3. Prévisions pour l’économie: le scénario baissier pessimiste

La chute des cours des actions mine la confiance dans l’avenir dans le scénario pessimiste, de sorte que les activités d’investissement, la consommation et le commerce mondial en pâtissent. De nombreux conflits géopolitiques s’intensifient et la guerre commerciale devient plus aiguë. Les obstacles à l’accès aux marchés et les cyberattaques se multiplient dans le monde entier. Cela paralyse les investissements internationaux, affaiblit l’économie et fait chuter les prix des matières premières. Les écarts de crédit augmentent, en particulier dans le secteur de l’énergie à forte intensité de capital. Une raréfaction du capital disponible engendre des difficultés pour les entreprises dont les possibilités de financement sont limitées. Comme le marché des obligations à haut rendement est illiquide, les investisseurs institutionnels réduisent principalement les placements liquides dans les indices boursiers.

Sur le plan politique, l’UE connaît un Brexit chaotique, combiné à de nouvelles élections et à une incertitude générale sur l’avenir de l’Europe. L’insatisfaction des populations et l’affaiblissement politique des gouvernements en Allemagne et en France provoquent la chute de l’euro. Sa valeur se rapproche de celle du franc suisse. Cela oblige la Banque nationale suisse à élargir encore son bilan et à intervenir sur le marché des changes. Nous assistons actuellement à un échange de coups politique acharné aux États-Unis. Les changements au niveau des positions de haut rang entraînent une instabilité supplémentaire. Conjugués à l’accroissement du déficit budgétaire américain, ces facteurs pèsent sur la valeur du dollar américain. 

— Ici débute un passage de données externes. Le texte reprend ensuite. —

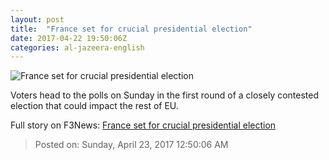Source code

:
 ```yaml
---
layout: post
title:  "France set for crucial presidential election"
date: 2017-04-22 19:50:06Z
categories: al-jazeera-english
---
```


![France set for crucial presidential election](http://www.aljazeera.com/mritems/Images/2017/4/22/584e6d7ffb3d4813b22ad61fc67dab32_18.jpg)

Voters head to the polls on Sunday in the first round of a closely contested election that could impact the rest of EU.


Full story on F3News: [France set for crucial presidential election](http://www.f3nws.com/n/2DHzPH)

> Posted on: Sunday, April 23, 2017 12:50:06 AM
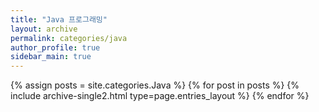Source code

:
 ```yaml
---
title: "Java 프로그래밍"
layout: archive
permalink: categories/java
author_profile: true
sidebar_main: true
---
```



{% assign posts = site.categories.Java %}
{% for post in posts %} {% include archive-single2.html type=page.entries_layout %} {% endfor %}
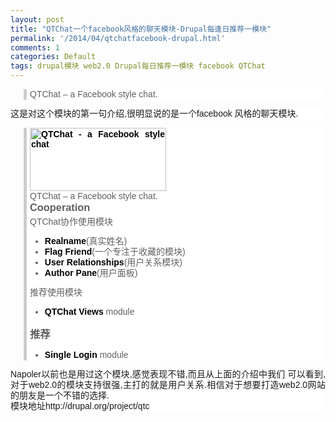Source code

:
 ```yaml
---
layout: post
title: "QTChat一个facebook风格的聊天模块-Drupal每逢日推荐一模块"
permalink: '/2014/04/qtchatfacebook-drupal.html'
comments: 1
categories: Default
tags: drupal模块 web2.0 Drupal每日推荐一模块 facebook QTChat
---
```

<blockquote style="background-color: white; border-left-color: rgb(204, 204, 204); border-left-style: solid; border-left-width: 5px; font-family: Arial, Verdana, sans-serif; font-size: 14px; margin-left: 1.5em; padding-left: 5px; text-align: justify;"><div style="line-height: 17px;">QTChat – a Facebook style chat.</div></blockquote>

<div style="background-color: white; font-family: Arial, Verdana, sans-serif; font-size: 14px; line-height: 17px; text-align: justify;">这是对这个模块的第一句介绍,很明显说的是一个facebook 风格的聊天模块.</div>

<blockquote style="background-color: white; border-left-color: rgb(204, 204, 204); border-left-style: solid; border-left-width: 5px; font-family: Arial, Verdana, sans-serif; font-size: 14px; margin-left: 1.5em; padding-left: 5px; text-align: justify;"><div class="node-content"><div class="image-attach-body" style="width: 218px;"><a href="http://drupal.org/node/896084" style="color: black; font-weight: bold; text-decoration: none;"><img alt="QTChat - a Facebook style chat" class="image image-thumbnail" height="101" src="http://drupal.org/files/images/qtc_features.thumbnail.png" style="border: none;" width="218"/></a></div><div style="line-height: 17px;">QTChat – a Facebook style chat.</div><h3 style="margin: 0px 0px 5px;">Cooperation</h3><div style="line-height: 17px;">QTChat协作使用模块</div><ul><li style="line-height: 17px;"><a href="http://drupal.org/project/realname" rel="nofollow" style="color: black; font-weight: bold; text-decoration: none;">Realname</a>(真实姓名)</li><li style="line-height: 17px;"><a href="http://drupal.org/project/flag_friend" rel="nofollow" style="color: black; font-weight: bold; text-decoration: none;">Flag Friend</a>(一个专注于收藏的模块)</li><li style="line-height: 17px;"><a href="http://drupal.org/project/user_relationships" rel="nofollow" style="color: black; font-weight: bold; text-decoration: none;">User Relationships</a>(用户关系模块)</li><li style="line-height: 17px;"><a href="http://drupal.org/project/author_pane" rel="nofollow" style="color: black; font-weight: bold; text-decoration: none;">Author Pane</a>(用户面板)</li></ul><div style="line-height: 17px;">推荐使用模块</div><ul><li style="line-height: 17px;"><a href="http://drupal.org/project/qtc_views" rel="nofollow" style="color: black; font-weight: bold; text-decoration: none;">QTChat Views</a>&nbsp;module</li></ul><h3 style="margin: 0px 0px 5px;">推荐</h3><ul><li style="line-height: 17px;"><a href="http://drupal.org/project/single_login" rel="nofollow" style="color: black; font-weight: bold; text-decoration: none;">Single Login</a>&nbsp;module</li></ul></div></blockquote>

<div style="background-color: white; font-family: Arial, Verdana, sans-serif; font-size: 14px; line-height: 17px; text-align: justify;">Napoler以前也是用过这个模块,感觉表现不错,而且从上面的介绍中我们 可以看到,对于web2.0的模块支持很强,主打的就是用户关系.相信对于想要打造web2.0网站的朋友是一个不错的选择.</div>

<div style="background-color: white; font-family: Arial, Verdana, sans-serif; font-size: 14px; line-height: 17px; text-align: justify;">模块地址http://drupal.org/project/qtc</div>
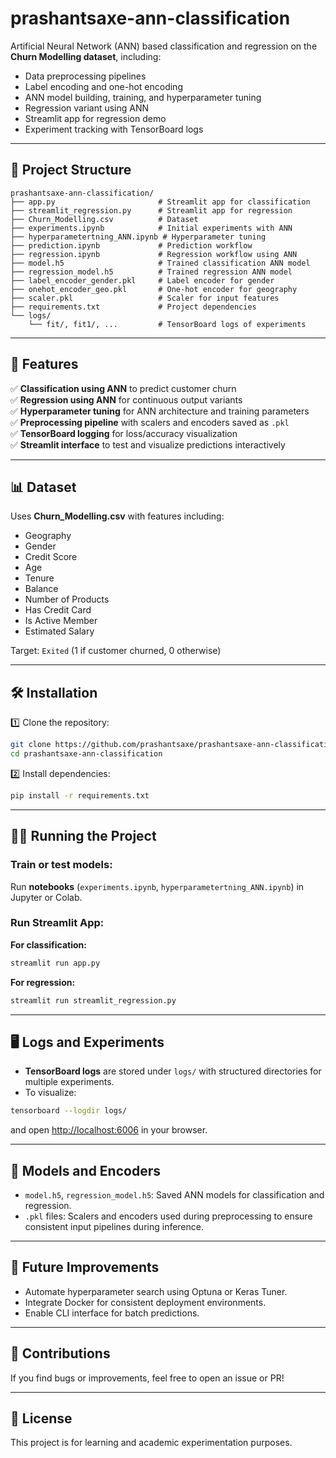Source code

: # prashantsaxe-ann-classification

Artificial Neural Network (ANN) based classification and regression on the **Churn Modelling dataset**, including:

- Data preprocessing pipelines
- Label encoding and one-hot encoding
- ANN model building, training, and hyperparameter tuning
- Regression variant using ANN
- Streamlit app for regression demo
- Experiment tracking with TensorBoard logs

---

## 📂 Project Structure

```
prashantsaxe-ann-classification/
├── app.py                       # Streamlit app for classification
├── streamlit_regression.py      # Streamlit app for regression
├── Churn_Modelling.csv          # Dataset
├── experiments.ipynb            # Initial experiments with ANN
├── hyperparametertning_ANN.ipynb # Hyperparameter tuning
├── prediction.ipynb             # Prediction workflow
├── regression.ipynb             # Regression workflow using ANN
├── model.h5                     # Trained classification ANN model
├── regression_model.h5          # Trained regression ANN model
├── label_encoder_gender.pkl     # Label encoder for gender
├── onehot_encoder_geo.pkl       # One-hot encoder for geography
├── scaler.pkl                   # Scaler for input features
├── requirements.txt             # Project dependencies
└── logs/
    └── fit/, fit1/, ...         # TensorBoard logs of experiments
```

---

## 🚀 Features

✅ **Classification using ANN** to predict customer churn  
✅ **Regression using ANN** for continuous output variants  
✅ **Hyperparameter tuning** for ANN architecture and training parameters  
✅ **Preprocessing pipeline** with scalers and encoders saved as `.pkl`  
✅ **TensorBoard logging** for loss/accuracy visualization  
✅ **Streamlit interface** to test and visualize predictions interactively

---

## 📊 Dataset

Uses **Churn_Modelling.csv** with features including:
- Geography
- Gender
- Credit Score
- Age
- Tenure
- Balance
- Number of Products
- Has Credit Card
- Is Active Member
- Estimated Salary

Target: `Exited` (1 if customer churned, 0 otherwise)

---

## 🛠️ Installation

1️⃣ Clone the repository:

```bash
git clone https://github.com/prashantsaxe/prashantsaxe-ann-classification.git
cd prashantsaxe-ann-classification
```

2️⃣ Install dependencies:

```bash
pip install -r requirements.txt
```

---

## 🏃‍♂️ Running the Project

### Train or test models:
Run **notebooks** (`experiments.ipynb`, `hyperparametertning_ANN.ipynb`) in Jupyter or Colab.

### Run Streamlit App:
**For classification:**

```bash
streamlit run app.py
```

**For regression:**

```bash
streamlit run streamlit_regression.py
```

---

## 🖥️ Logs and Experiments

- **TensorBoard logs** are stored under `logs/` with structured directories for multiple experiments.
- To visualize:
```bash
tensorboard --logdir logs/
```
and open [http://localhost:6006](http://localhost:6006) in your browser.

---

## 🧩 Models and Encoders

- `model.h5`, `regression_model.h5`: Saved ANN models for classification and regression.
- `.pkl` files: Scalers and encoders used during preprocessing to ensure consistent input pipelines during inference.

---

## 🚧 Future Improvements

- Automate hyperparameter search using Optuna or Keras Tuner.
- Integrate Docker for consistent deployment environments.
- Enable CLI interface for batch predictions.

---

## 🤝 Contributions

If you find bugs or improvements, feel free to open an issue or PR!

---

## 📜 License

This project is for learning and academic experimentation purposes.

Les emprunts d’État à long terme et le franc suisse figurent parmi les gagnants.

Burkhard Varnholt

Au vu de l’assombrissement de la conjoncture mondiale, la politique monétaire est assouplie à l’échelle de la planète. Tous les pays tentent de déprécier leur monnaie. Outre le franc suisse, les monnaies asiatiques, en particulier, gagnent en valeur grâce à des données fondamentales relativement bonnes et à la diminution des tensions politiques. L’année se termine par une baisse du cours des actions, qui est toutefois atténuée en fin d’année par une forte reprise du marché des actions. Les emprunts d’État à long terme, en particulier les obligations helvétiques, et le franc suisse font partie des bénéficiaires des évolutions.